◆ Work task:
Starting at the line with "Seleccione el formato" and going on through the line with "most appropriate format]**", reproduce each line in the records below exactly and nothing more.
━━━━━ Information ━━━━━
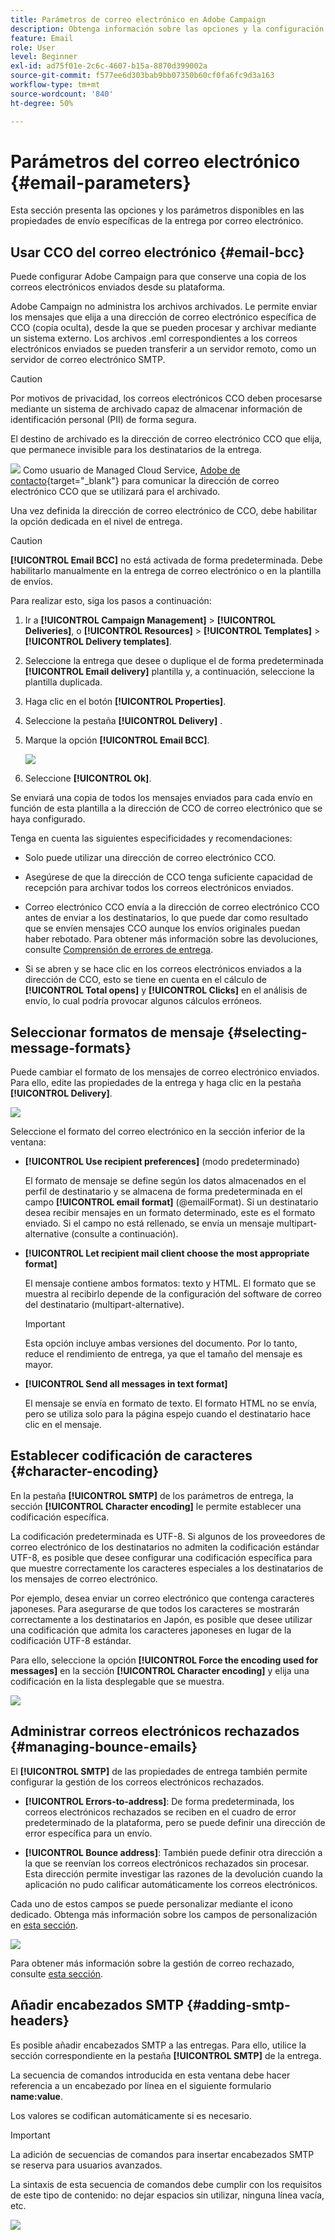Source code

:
 ```yaml
---
title: Parámetros de correo electrónico en Adobe Campaign
description: Obtenga información sobre las opciones y la configuración específicas del envío de correo electrónico en Adobe Campaign.
feature: Email
role: User
level: Beginner
exl-id: ad75f01e-2c6c-4607-b15a-8870d399002a
source-git-commit: f577ee6d303bab9bb07350b60cf0fa6fc9d3a163
workflow-type: tm+mt
source-wordcount: '840'
ht-degree: 50%

---
```


# Parámetros del correo electrónico {#email-parameters}

Esta sección presenta las opciones y los parámetros disponibles en las propiedades de envío específicas de la entrega por correo electrónico.

## Usar CCO del correo electrónico {#email-bcc}

<!--
>[!NOTE]
>
>This capability is available starting Campaign v8.3. To check your version, refer to [this section](../start/compatibility-matrix.md#how-to-check-your-campaign-version-and-buildversion)-->

Puede configurar Adobe Campaign para que conserve una copia de los correos electrónicos enviados desde su plataforma.

Adobe Campaign no administra los archivos archivados. Le permite enviar los mensajes que elija a una dirección de correo electrónico específica de CCO (copia oculta), desde la que se pueden procesar y archivar mediante un sistema externo. Los archivos .eml correspondientes a los correos electrónicos enviados se pueden transferir a un servidor remoto, como un servidor de correo electrónico SMTP.

>[!CAUTION]
>
>Por motivos de privacidad, los correos electrónicos CCO deben procesarse mediante un sistema de archivado capaz de almacenar información de identificación personal (PII) de forma segura.

El destino de archivado es la dirección de correo electrónico CCO que elija, que permanece invisible para los destinatarios de la entrega.

![](../assets/do-not-localize/speech.png)  Como usuario de Managed Cloud Service, [Adobe de contacto](../start/campaign-faq.md#support){target="_blank"} para comunicar la dirección de correo electrónico CCO que se utilizará para el archivado.

Una vez definida la dirección de correo electrónico de CCO, debe habilitar la opción dedicada en el nivel de entrega.

>[!CAUTION]
>
>**[!UICONTROL Email BCC]** no está activada de forma predeterminada. Debe habilitarlo manualmente en la entrega de correo electrónico o en la plantilla de envíos.

Para realizar esto, siga los pasos a continuación:

1. Ir a **[!UICONTROL Campaign Management]** > **[!UICONTROL Deliveries]**, o **[!UICONTROL Resources]** > **[!UICONTROL Templates]** > **[!UICONTROL Delivery templates]**.
1. Seleccione la entrega que desee o duplique el de forma predeterminada **[!UICONTROL Email delivery]** plantilla y, a continuación, seleccione la plantilla duplicada.
1. Haga clic en el botón **[!UICONTROL Properties]**.
1. Seleccione la pestaña **[!UICONTROL Delivery]** .
1. Marque la opción **[!UICONTROL Email BCC]**.

   ![](assets/email-bcc.png)

1. Seleccione **[!UICONTROL Ok]**.

Se enviará una copia de todos los mensajes enviados para cada envío en función de esta plantilla a la dirección de CCO de correo electrónico que se haya configurado.

Tenga en cuenta las siguientes especificidades y recomendaciones:

* Solo puede utilizar una dirección de correo electrónico CCO.

* Asegúrese de que la dirección de CCO tenga suficiente capacidad de recepción para archivar todos los correos electrónicos enviados.

* Correo electrónico CCO <!--with Enhanced MTA--> envía a la dirección de correo electrónico CCO antes de enviar a los destinatarios, lo que puede dar como resultado que se envíen mensajes CCO aunque los envíos originales puedan haber rebotado. Para obtener más información sobre las devoluciones, consulte [Comprensión de errores de entrega](delivery-failures.md).

* Si se abren y se hace clic en los correos electrónicos enviados a la dirección de CCO, esto se tiene en cuenta en el cálculo de **[!UICONTROL Total opens]** y **[!UICONTROL Clicks]** en el análisis de envío, lo cual podría provocar algunos cálculos erróneos.

<!--Only successfully sent emails are taken in account, bounces are not.-->

## Seleccionar formatos de mensaje {#selecting-message-formats}

Puede cambiar el formato de los mensajes de correo electrónico enviados. Para ello, edite las propiedades de la entrega y haga clic en la pestaña **[!UICONTROL Delivery]**.

![](assets/email-message-format.png)

Seleccione el formato del correo electrónico en la sección inferior de la ventana:

* **[!UICONTROL Use recipient preferences]** (modo predeterminado)

  El formato de mensaje se define según los datos almacenados en el perfil de destinatario y se almacena de forma predeterminada en el campo **[!UICONTROL email format]** (@emailFormat). Si un destinatario desea recibir mensajes en un formato determinado, este es el formato enviado. Si el campo no está rellenado, se envía un mensaje multipart-alternative (consulte a continuación).

* **[!UICONTROL Let recipient mail client choose the most appropriate format]**

  El mensaje contiene ambos formatos: texto y HTML. El formato que se muestra al recibirlo depende de la configuración del software de correo del destinatario (multipart-alternative).

  >[!IMPORTANT]
  >
  >Esta opción incluye ambas versiones del documento. Por lo tanto, reduce el rendimiento de entrega, ya que el tamaño del mensaje es mayor.

* **[!UICONTROL Send all messages in text format]**

  El mensaje se envía en formato de texto. El formato HTML no se envía, pero se utiliza solo para la página espejo cuando el destinatario hace clic en el mensaje.

<!--
>[!NOTE]
>
>For more on defining the email content, see [this section]().-->

## Establecer codificación de caracteres {#character-encoding}

En la pestaña **[!UICONTROL SMTP]** de los parámetros de entrega, la sección **[!UICONTROL Character encoding]** le permite establecer una codificación específica.

La codificación predeterminada es UTF-8. Si algunos de los proveedores de correo electrónico de los destinatarios no admiten la codificación estándar UTF-8, es posible que desee configurar una codificación específica para que muestre correctamente los caracteres especiales a los destinatarios de los mensajes de correo electrónico.

Por ejemplo, desea enviar un correo electrónico que contenga caracteres japoneses. Para asegurarse de que todos los caracteres se mostrarán correctamente a los destinatarios en Japón, es posible que desee utilizar una codificación que admita los caracteres japoneses en lugar de la codificación UTF-8 estándar.

Para ello, seleccione la opción **[!UICONTROL Force the encoding used for messages]** en la sección **[!UICONTROL Character encoding]** y elija una codificación en la lista desplegable que se muestra.

![](assets/email-smtp-encoding.png)

## Administrar correos electrónicos rechazados {#managing-bounce-emails}

El **[!UICONTROL SMTP]** de las propiedades de entrega también permite configurar la gestión de los correos electrónicos rechazados.

* **[!UICONTROL Errors-to-address]**: De forma predeterminada, los correos electrónicos rechazados se reciben en el cuadro de error predeterminado de la plataforma, pero se puede definir una dirección de error específica para un envío.

* **[!UICONTROL Bounce address]**: También puede definir otra dirección a la que se reenvían los correos electrónicos rechazados sin procesar. Esta dirección permite investigar las razones de la devolución cuando la aplicación no pudo calificar automáticamente los correos electrónicos.

Cada uno de estos campos se puede personalizar mediante el icono dedicado. Obtenga más información sobre los campos de personalización en [esta sección](personalization-fields.md).

![](assets/email-smtp-bounce.png)

Para obtener más información sobre la gestión de correo rechazado, consulte [esta sección](delivery-failures.md#bounce-mail-management).

## Añadir encabezados SMTP {#adding-smtp-headers}

Es posible añadir encabezados SMTP a las entregas. Para ello, utilice la sección correspondiente en la pestaña **[!UICONTROL SMTP]** de la entrega.

La secuencia de comandos introducida en esta ventana debe hacer referencia a un encabezado por línea en el siguiente formulario **name:value**.

Los valores se codifican automáticamente si es necesario.

>[!IMPORTANT]
>
>La adición de secuencias de comandos para insertar encabezados SMTP se reserva para usuarios avanzados.
>
>La sintaxis de esta secuencia de comandos debe cumplir con los requisitos de este tipo de contenido: no dejar espacios sin utilizar, ninguna línea vacía, etc.

![](assets/email-smtp-headers.png)

<!--
## Generate mirror page {#generating-mirror-page}

The mirror page is an HTML page accessible online via a web browser. Its content is identical to the email. It can be useful if your recipients are experiencing rendering issues or broken images when trying to view your email in their inbox.

Learn how to insert a link to the mirror page in [this section](mirror-page.md).-->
━━━━━
◆ Reply:
Seleccione el formato del correo electrónico en la sección inferior de la ventana:

* **[!UICONTROL Use recipient preferences]** (modo predeterminado)

  El formato de mensaje se define según los datos almacenados en el perfil de destinatario y se almacena de forma predeterminada en el campo **[!UICONTROL email format]** (@emailFormat). Si un destinatario desea recibir mensajes en un formato determinado, este es el formato enviado. Si el campo no está rellenado, se envía un mensaje multipart-alternative (consulte a continuación).

* **[!UICONTROL Let recipient mail client choose the most appropriate format]**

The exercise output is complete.